Freeman was fired shortly thereafter. Though it was labeled as a layoff because of a security violation, Freeman said she believes she was fired in retaliation for speaking up and telling about the situation.
“I’m not sorry for telling anyone,” Freeman said. “Those were racist statements, not just inappropriate statements.”
Freeman said the owners, Marilyn Yawnick and Linda Carlin, are refusing to do anything and “aren’t taking the situation seriously.”
Yawnick said the owners don’t believe they did anything wrong.

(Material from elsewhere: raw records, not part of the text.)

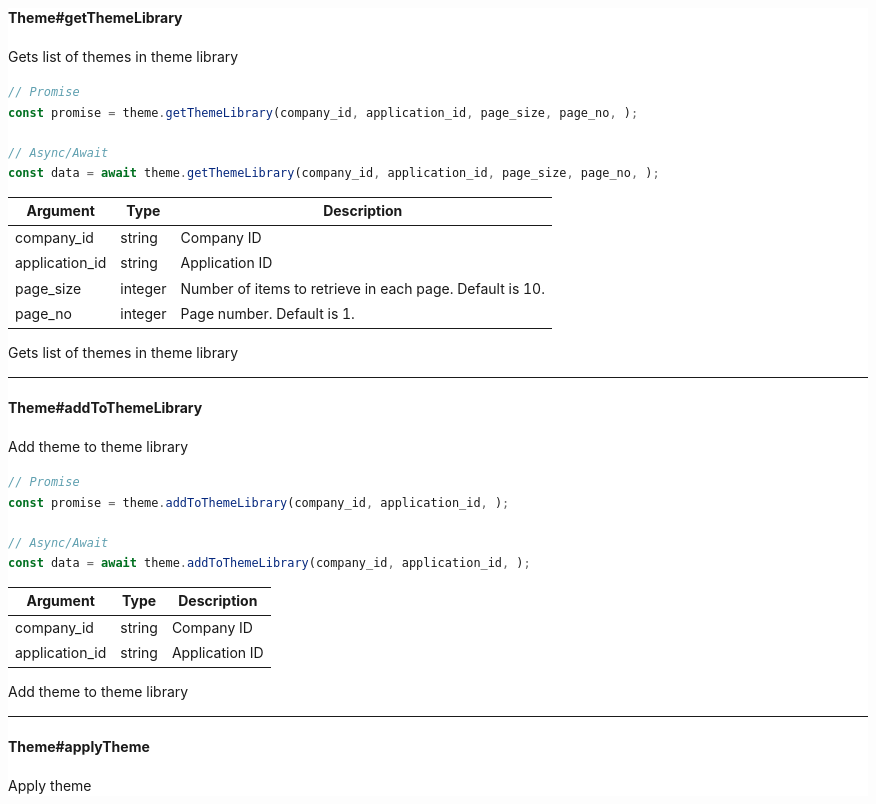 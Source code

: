 
#### Theme#getThemeLibrary
Gets list of themes in theme library

```javascript
// Promise
const promise = theme.getThemeLibrary(company_id, application_id, page_size, page_no, );

// Async/Await
const data = await theme.getThemeLibrary(company_id, application_id, page_size, page_no, );

```



| Argument  |  Type  | Description |
| --------- | ----  | --- |
| company_id | string | Company ID | 
| application_id | string | Application ID | 
| page_size | integer | Number of items to retrieve in each page. Default is 10. | 
| page_no | integer | Page number. Default is 1. | 


Gets list of themes in theme library


---


#### Theme#addToThemeLibrary
Add theme to theme library

```javascript
// Promise
const promise = theme.addToThemeLibrary(company_id, application_id, );

// Async/Await
const data = await theme.addToThemeLibrary(company_id, application_id, );

```



| Argument  |  Type  | Description |
| --------- | ----  | --- |
| company_id | string | Company ID | 
| application_id | string | Application ID | 


Add theme to theme library


---


#### Theme#applyTheme
Apply theme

She maintains that both the Weed and Yreka McDonald’s restaurants employ a diverse group of employees and that they are a “fair and equal employer.”
“I think they are making the situation out to be a lot worse than it is,” Yawnick said. “We are really saddened and disappointed that anybody would think of us and our business in that way because we have tried to include so many people in our restaurants.”
Yawnick said there is a three-step discipline process and the owners have followed that process with the manager. She said that because it’s a personnel issue she couldn’t go into details, but, “We didn’t just write her up.”
She said the action taken was run through the owners’ legal counsel and the NAACP and that both thought it was appropriate.
She said a thorough investigation was launched and “we found no incidents of racism in (the manager’s) hiring practices. … If I would have found any hint of racism at all in her hiring practices, she would have been fired on the spot, and she knows that.”
Yawnick said the man’s application has been treated no differently than the other about 100 applicants who have come in since a national hiring day in April – she has them, but no one has been interviewed.
“It’s not a racial thing, it’s an ‘all our jobs are filled’ thing,” she said.
Yawnick said she met with the NAACP, Shasta County NAACP President Ricky Bennett, who serves people in Siskiyou County, said she has refused any formal meetings with him.
He said he just happened to run into her while on a visit in June, but attempts to meet with her and get copies of paperwork needed for Freeman’s case have been denied. He said he will be making another attempt to set up a meeting soon.
Though Yawnick said the owners have received no other complaints, Bennett said three other people have already filed cases and one other is in the process.
Once he receives permission from his national headquarters, Bennett said he will be bringing a group to Siskiyou County to protest.